> [What to produce]: Go through the records below from the first line and print each one exactly, stopping after the line that contains "### 不限流量卡的作用及其适用性". Do not print pictures or anything past that line.

> [Supplied entries]:
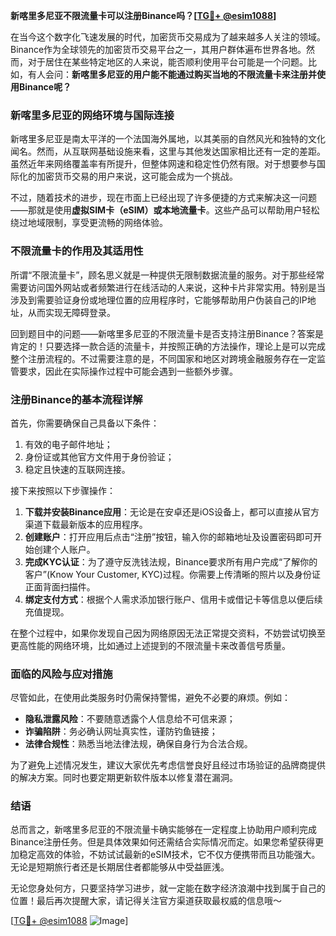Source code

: **新喀里多尼亚不限流量卡可以注册Binance吗？[[TG💪+ @esim1088](https://t.me/s/esim1088)]**

在当今这个数字化飞速发展的时代，加密货币交易成为了越来越多人关注的领域。Binance作为全球领先的加密货币交易平台之一，其用户群体遍布世界各地。然而，对于居住在某些特定地区的人来说，能否顺利使用平台可能是一个问题。比如，有人会问：**新喀里多尼亚的用户能不能通过购买当地的不限流量卡来注册并使用Binance呢？**

### 新喀里多尼亚的网络环境与国际连接

新喀里多尼亚是南太平洋的一个法国海外属地，以其美丽的自然风光和独特的文化闻名。然而，从互联网基础设施来看，这里与其他发达国家相比还有一定的差距。虽然近年来网络覆盖率有所提升，但整体网速和稳定性仍然有限。对于想要参与国际化的加密货币交易的用户来说，这可能会成为一个挑战。

不过，随着技术的进步，现在市面上已经出现了许多便捷的方式来解决这一问题——那就是使用**虚拟SIM卡（eSIM）或本地流量卡**。这些产品可以帮助用户轻松绕过地域限制，享受更流畅的网络体验。

### 不限流量卡的作用及其适用性

所谓“不限流量卡”，顾名思义就是一种提供无限制数据流量的服务。对于那些经常需要访问国外网站或者频繁进行在线活动的人来说，这种卡片非常实用。特别是当涉及到需要验证身份或地理位置的应用程序时，它能够帮助用户伪装自己的IP地址，从而实现无障碍登录。

回到题目中的问题——新喀里多尼亚的不限流量卡是否支持注册Binance？答案是肯定的！只要选择一款合适的流量卡，并按照正确的方法操作，理论上是可以完成整个注册流程的。不过需要注意的是，不同国家和地区对跨境金融服务存在一定监管要求，因此在实际操作过程中可能会遇到一些额外步骤。

### 注册Binance的基本流程详解

首先，你需要确保自己具备以下条件：
1. 有效的电子邮件地址；
2. 身份证或其他官方文件用于身份验证；
3. 稳定且快速的互联网连接。

接下来按照以下步骤操作：
1. **下载并安装Binance应用**：无论是在安卓还是iOS设备上，都可以直接从官方渠道下载最新版本的应用程序。
2. **创建账户**：打开应用后点击“注册”按钮，输入你的邮箱地址及设置密码即可开始创建个人账户。
3. **完成KYC认证**：为了遵守反洗钱法规，Binance要求所有用户完成“了解你的客户”(Know Your Customer, KYC)过程。你需要上传清晰的照片以及身份证正面背面扫描件。
4. **绑定支付方式**：根据个人需求添加银行账户、信用卡或借记卡等信息以便后续充值提现。

在整个过程中，如果你发现自己因为网络原因无法正常提交资料，不妨尝试切换至更高性能的网络环境，比如通过上述提到的不限流量卡来改善信号质量。

### 面临的风险与应对措施

尽管如此，在使用此类服务时仍需保持警惕，避免不必要的麻烦。例如：
- **隐私泄露风险**：不要随意透露个人信息给不可信来源；
- **诈骗陷阱**：务必确认网址真实性，谨防钓鱼链接；
- **法律合规性**：熟悉当地法律法规，确保自身行为合法合规。

为了避免上述情况发生，建议大家优先考虑信誉良好且经过市场验证的品牌商提供的解决方案。同时也要定期更新软件版本以修复潜在漏洞。

### 结语

总而言之，新喀里多尼亚的不限流量卡确实能够在一定程度上协助用户顺利完成Binance注册任务。但是具体效果如何还需结合实际情况而定。如果您希望获得更加稳定高效的体验，不妨试试最新的eSIM技术，它不仅方便携带而且功能强大。无论是短期旅行者还是长期居住者都能够从中受益匪浅。

无论您身处何方，只要坚持学习进步，就一定能在数字经济浪潮中找到属于自己的位置！最后再次提醒大家，请记得关注官方渠道获取最权威的信息哦～ 

[[TG💪+ @esim1088](https://t.me/s/esim1088) ![Image](https://i.postimg.cc/4NQfJmqS/Snipaste-2025-05-13-00-14-12.png)]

> [Solution]:
Source code

: **新喀里多尼亚不限流量卡可以注册Binance吗？[[TG💪+ @esim1088](https://t.me/s/esim1088)]**

在当今这个数字化飞速发展的时代，加密货币交易成为了越来越多人关注的领域。Binance作为全球领先的加密货币交易平台之一，其用户群体遍布世界各地。然而，对于居住在某些特定地区的人来说，能否顺利使用平台可能是一个问题。比如，有人会问：**新喀里多尼亚的用户能不能通过购买当地的不限流量卡来注册并使用Binance呢？**

### 新喀里多尼亚的网络环境与国际连接

新喀里多尼亚是南太平洋的一个法国海外属地，以其美丽的自然风光和独特的文化闻名。然而，从互联网基础设施来看，这里与其他发达国家相比还有一定的差距。虽然近年来网络覆盖率有所提升，但整体网速和稳定性仍然有限。对于想要参与国际化的加密货币交易的用户来说，这可能会成为一个挑战。

不过，随着技术的进步，现在市面上已经出现了许多便捷的方式来解决这一问题——那就是使用**虚拟SIM卡（eSIM）或本地流量卡**。这些产品可以帮助用户轻松绕过地域限制，享受更流畅的网络体验。

### 不限流量卡的作用及其适用性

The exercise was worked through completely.